Article 2 : L'affaire est renvoyée à la cour administrative d'appel de Nancy.
Article 3 : L'Etat versera à la société civile Saint-Louis la somme de 3 000 euros au titre de l'article L. 761-1 du code de justice administrative.
Article 4 : La présente décision sera notifiée à la société civile Saint-Louis et à la ministre chargée des comptes publics.

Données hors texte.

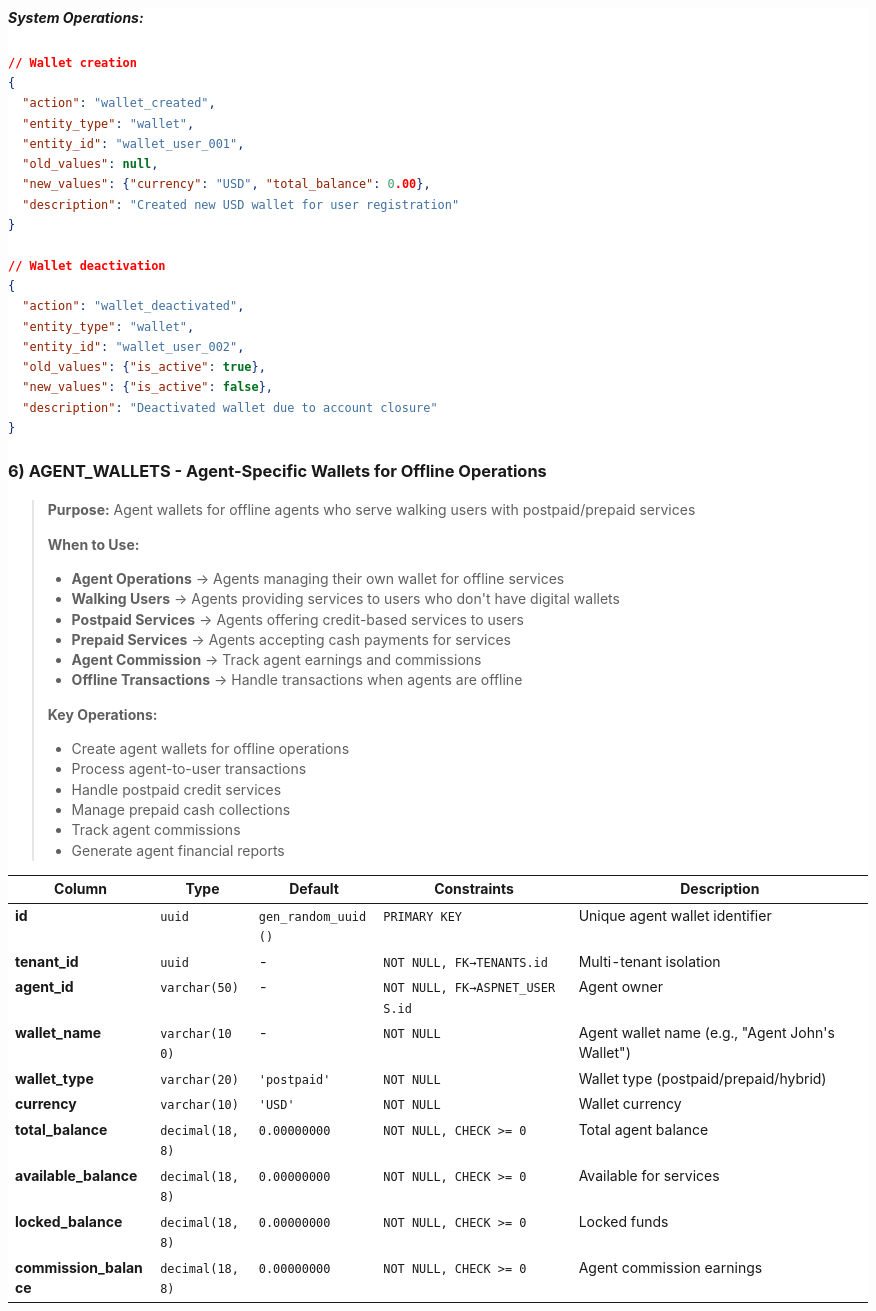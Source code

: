 ##### **System Operations:**
```json
// Wallet creation
{
  "action": "wallet_created",
  "entity_type": "wallet",
  "entity_id": "wallet_user_001",
  "old_values": null,
  "new_values": {"currency": "USD", "total_balance": 0.00},
  "description": "Created new USD wallet for user registration"
}

// Wallet deactivation
{
  "action": "wallet_deactivated",
  "entity_type": "wallet", 
  "entity_id": "wallet_user_002",
  "old_values": {"is_active": true},
  "new_values": {"is_active": false},
  "description": "Deactivated wallet due to account closure"
}
```


### 6) **AGENT_WALLETS** - Agent-Specific Wallets for Offline Operations

> **Purpose:** Agent wallets for offline agents who serve walking users with postpaid/prepaid services
> 
> **When to Use:**
> - **Agent Operations** → Agents managing their own wallet for offline services
> - **Walking Users** → Agents providing services to users who don't have digital wallets
> - **Postpaid Services** → Agents offering credit-based services to users
> - **Prepaid Services** → Agents accepting cash payments for services
> - **Agent Commission** → Track agent earnings and commissions
> - **Offline Transactions** → Handle transactions when agents are offline
> 
> **Key Operations:**
> - Create agent wallets for offline operations
> - Process agent-to-user transactions
> - Handle postpaid credit services
> - Manage prepaid cash collections
> - Track agent commissions
> - Generate agent financial reports

| **Column** | **Type** | **Default** | **Constraints** | **Description** |
|------------|----------|-------------|-----------------|-----------------|
| **id** | `uuid` | `gen_random_uuid()` | `PRIMARY KEY` | Unique agent wallet identifier |
| **tenant_id** | `uuid` | - | `NOT NULL, FK→TENANTS.id` | Multi-tenant isolation |
| **agent_id** | `varchar(50)` | - | `NOT NULL, FK→ASPNET_USERS.id` | Agent owner |
| **wallet_name** | `varchar(100)` | - | `NOT NULL` | Agent wallet name (e.g., "Agent John's Wallet") |
| **wallet_type** | `varchar(20)` | `'postpaid'` | `NOT NULL` | Wallet type (postpaid/prepaid/hybrid) |
| **currency** | `varchar(10)` | `'USD'` | `NOT NULL` | Wallet currency |
| **total_balance** | `decimal(18,8)` | `0.00000000` | `NOT NULL, CHECK >= 0` | Total agent balance |
| **available_balance** | `decimal(18,8)` | `0.00000000` | `NOT NULL, CHECK >= 0` | Available for services |
| **locked_balance** | `decimal(18,8)` | `0.00000000` | `NOT NULL, CHECK >= 0` | Locked funds |
| **commission_balance** | `decimal(18,8)` | `0.00000000` | `NOT NULL, CHECK >= 0` | Agent commission earnings |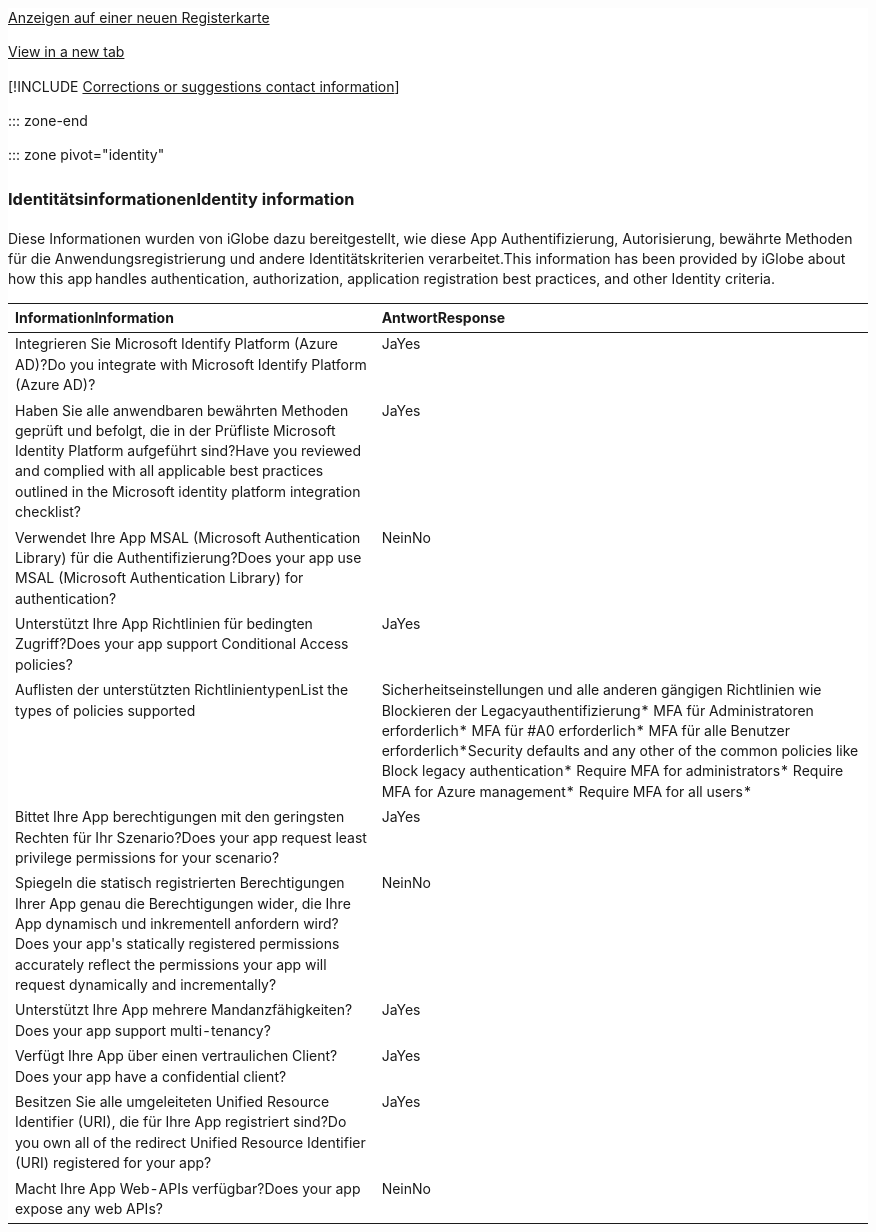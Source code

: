 <a href="https://appmcasinfoprod.azurewebsites.net/#/dashboard/35699" target="_blank">Anzeigen auf einer neuen Registerkarte</a></span><span class="sxs-lookup"><span data-stu-id="a6d9c-287">

<a href="https://appmcasinfoprod.azurewebsites.net/#/dashboard/35699" target="_blank">View in a new tab</a></span></span>

[!INCLUDE [Corrections or suggestions contact information](../includes/corrections-or-suggestions.md)]

::: zone-end

::: zone pivot="identity"

### <a name="identity-information"></a><span data-ttu-id="a6d9c-288">Identitätsinformationen</span><span class="sxs-lookup"><span data-stu-id="a6d9c-288">Identity information</span></span>

<span data-ttu-id="a6d9c-289">Diese Informationen wurden von iGlobe dazu bereitgestellt, wie diese App Authentifizierung, Autorisierung, bewährte Methoden für die Anwendungsregistrierung und andere Identitätskriterien verarbeitet.</span><span class="sxs-lookup"><span data-stu-id="a6d9c-289">This information has been provided by iGlobe about how this app handles authentication, authorization, application registration best practices, and other Identity criteria.</span></span>

| <span data-ttu-id="a6d9c-290">**Information**</span><span class="sxs-lookup"><span data-stu-id="a6d9c-290">**Information**</span></span> | <span data-ttu-id="a6d9c-291">**Antwort**</span><span class="sxs-lookup"><span data-stu-id="a6d9c-291">**Response**</span></span> |
|:----------------|:-------------|
| <span data-ttu-id="a6d9c-292">Integrieren Sie Microsoft Identify Platform (Azure AD)?</span><span class="sxs-lookup"><span data-stu-id="a6d9c-292">Do you integrate with Microsoft Identify Platform (Azure AD)?</span></span>  | <span data-ttu-id="a6d9c-293">Ja</span><span class="sxs-lookup"><span data-stu-id="a6d9c-293">Yes</span></span> |
| <span data-ttu-id="a6d9c-294">Haben Sie alle anwendbaren bewährten Methoden geprüft und befolgt, die in der Prüfliste Microsoft Identity Platform aufgeführt sind?</span><span class="sxs-lookup"><span data-stu-id="a6d9c-294">Have you reviewed and complied with all applicable best practices outlined in the Microsoft identity platform integration checklist?</span></span>  | <span data-ttu-id="a6d9c-295">Ja</span><span class="sxs-lookup"><span data-stu-id="a6d9c-295">Yes</span></span> |
| <span data-ttu-id="a6d9c-296">Verwendet Ihre App MSAL (Microsoft Authentication Library) für die Authentifizierung?</span><span class="sxs-lookup"><span data-stu-id="a6d9c-296">Does your app use MSAL (Microsoft Authentication Library) for authentication?</span></span> | <span data-ttu-id="a6d9c-297">Nein</span><span class="sxs-lookup"><span data-stu-id="a6d9c-297">No</span></span> |
| <span data-ttu-id="a6d9c-298">Unterstützt Ihre App Richtlinien für bedingten Zugriff?</span><span class="sxs-lookup"><span data-stu-id="a6d9c-298">Does your app support Conditional Access policies?</span></span> | <span data-ttu-id="a6d9c-299">Ja</span><span class="sxs-lookup"><span data-stu-id="a6d9c-299">Yes</span></span> |
| <span data-ttu-id="a6d9c-300">Auflisten der unterstützten Richtlinientypen</span><span class="sxs-lookup"><span data-stu-id="a6d9c-300">List the types of policies supported</span></span> | <span data-ttu-id="a6d9c-301">Sicherheitseinstellungen und alle anderen gängigen Richtlinien wie Blockieren der Legacyauthentifizierung\* MFA für Administratoren erforderlich\* MFA für #A0 erforderlich\* MFA für alle Benutzer erforderlich\*</span><span class="sxs-lookup"><span data-stu-id="a6d9c-301">Security defaults and any other of the common policies like Block legacy authentication\* Require MFA for administrators\* Require MFA for Azure management\* Require MFA for all users\*</span></span> |
| <span data-ttu-id="a6d9c-302">Bittet Ihre App berechtigungen mit den geringsten Rechten für Ihr Szenario?</span><span class="sxs-lookup"><span data-stu-id="a6d9c-302">Does your app request least privilege permissions for your scenario?</span></span> | <span data-ttu-id="a6d9c-303">Ja</span><span class="sxs-lookup"><span data-stu-id="a6d9c-303">Yes</span></span> |
| <span data-ttu-id="a6d9c-304">Spiegeln die statisch registrierten Berechtigungen Ihrer App genau die Berechtigungen wider, die Ihre App dynamisch und inkrementell anfordern wird?</span><span class="sxs-lookup"><span data-stu-id="a6d9c-304">Does your app's statically registered permissions accurately reflect the permissions your app will request dynamically and incrementally?</span></span> | <span data-ttu-id="a6d9c-305">Nein</span><span class="sxs-lookup"><span data-stu-id="a6d9c-305">No</span></span> |
| <span data-ttu-id="a6d9c-306">Unterstützt Ihre App mehrere Mandanzfähigkeiten?</span><span class="sxs-lookup"><span data-stu-id="a6d9c-306">Does your app support multi-tenancy?</span></span> | <span data-ttu-id="a6d9c-307">Ja</span><span class="sxs-lookup"><span data-stu-id="a6d9c-307">Yes</span></span> |
| <span data-ttu-id="a6d9c-308">Verfügt Ihre App über einen vertraulichen Client?</span><span class="sxs-lookup"><span data-stu-id="a6d9c-308">Does your app have a confidential client?</span></span> | <span data-ttu-id="a6d9c-309">Ja</span><span class="sxs-lookup"><span data-stu-id="a6d9c-309">Yes</span></span> |
| <span data-ttu-id="a6d9c-310">Besitzen Sie alle umgeleiteten Unified Resource Identifier (URI), die für Ihre App registriert sind?</span><span class="sxs-lookup"><span data-stu-id="a6d9c-310">Do you own all of the redirect Unified Resource Identifier (URI) registered for your app?</span></span> | <span data-ttu-id="a6d9c-311">Ja</span><span class="sxs-lookup"><span data-stu-id="a6d9c-311">Yes</span></span> |
| <span data-ttu-id="a6d9c-312">Macht Ihre App Web-APIs verfügbar?</span><span class="sxs-lookup"><span data-stu-id="a6d9c-312">Does your app expose any web APIs?</span></span> | <span data-ttu-id="a6d9c-313">Nein</span><span class="sxs-lookup"><span data-stu-id="a6d9c-313">No</span></span> |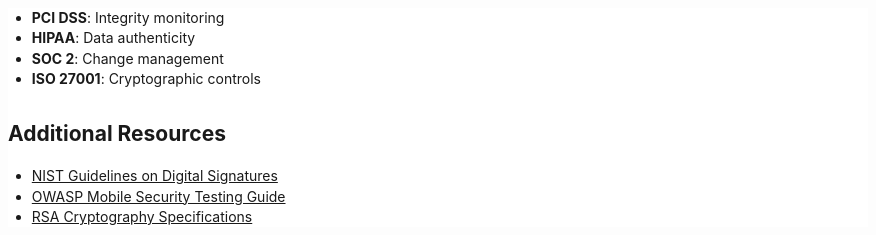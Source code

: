 - **PCI DSS**: Integrity monitoring
- **HIPAA**: Data authenticity
- **SOC 2**: Change management
- **ISO 27001**: Cryptographic controls

## Additional Resources

- [NIST Guidelines on Digital Signatures](https://csrc.nist.gov/publications/detail/fips/186/5/final)
- [OWASP Mobile Security Testing Guide](https://owasp.org/www-project-mobile-security-testing-guide/)
- [RSA Cryptography Specifications](https://www.rfc-editor.org/rfc/rfc8017)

Délibéré à l'issue de la séance du 3 février 2025 où siégeaient : M. Pierre Collin, président adjoint de la section du contentieux, présidant ; M. Bertrand Dacosta,
Mme Anne Egerszegi, présidents de chambre ; M. Olivier Yeznikian, M. Vincent Daumas,
Mme Rozen Noguellou, M. Nicolas Polge, M. Didier Ribes, conseillers d'Etat et M. Benoît Chatard, auditeur-rapporteur.
Rendu le 12 mars 2025.
Le président :
Signé : M. Pierre Collin
Le rapporteur :
Signé : M. Benoît Chatard
La secrétaire :
Signé : Mme Fehmida Ghulam
La République mande et ordonne à la ministre chargée des comptes publics en ce qui la concerne ou à tous commissaires de justice à ce requis en ce qui concerne les voies de droit commun contre les parties privées, de pourvoir à l'exécution de la présente décision.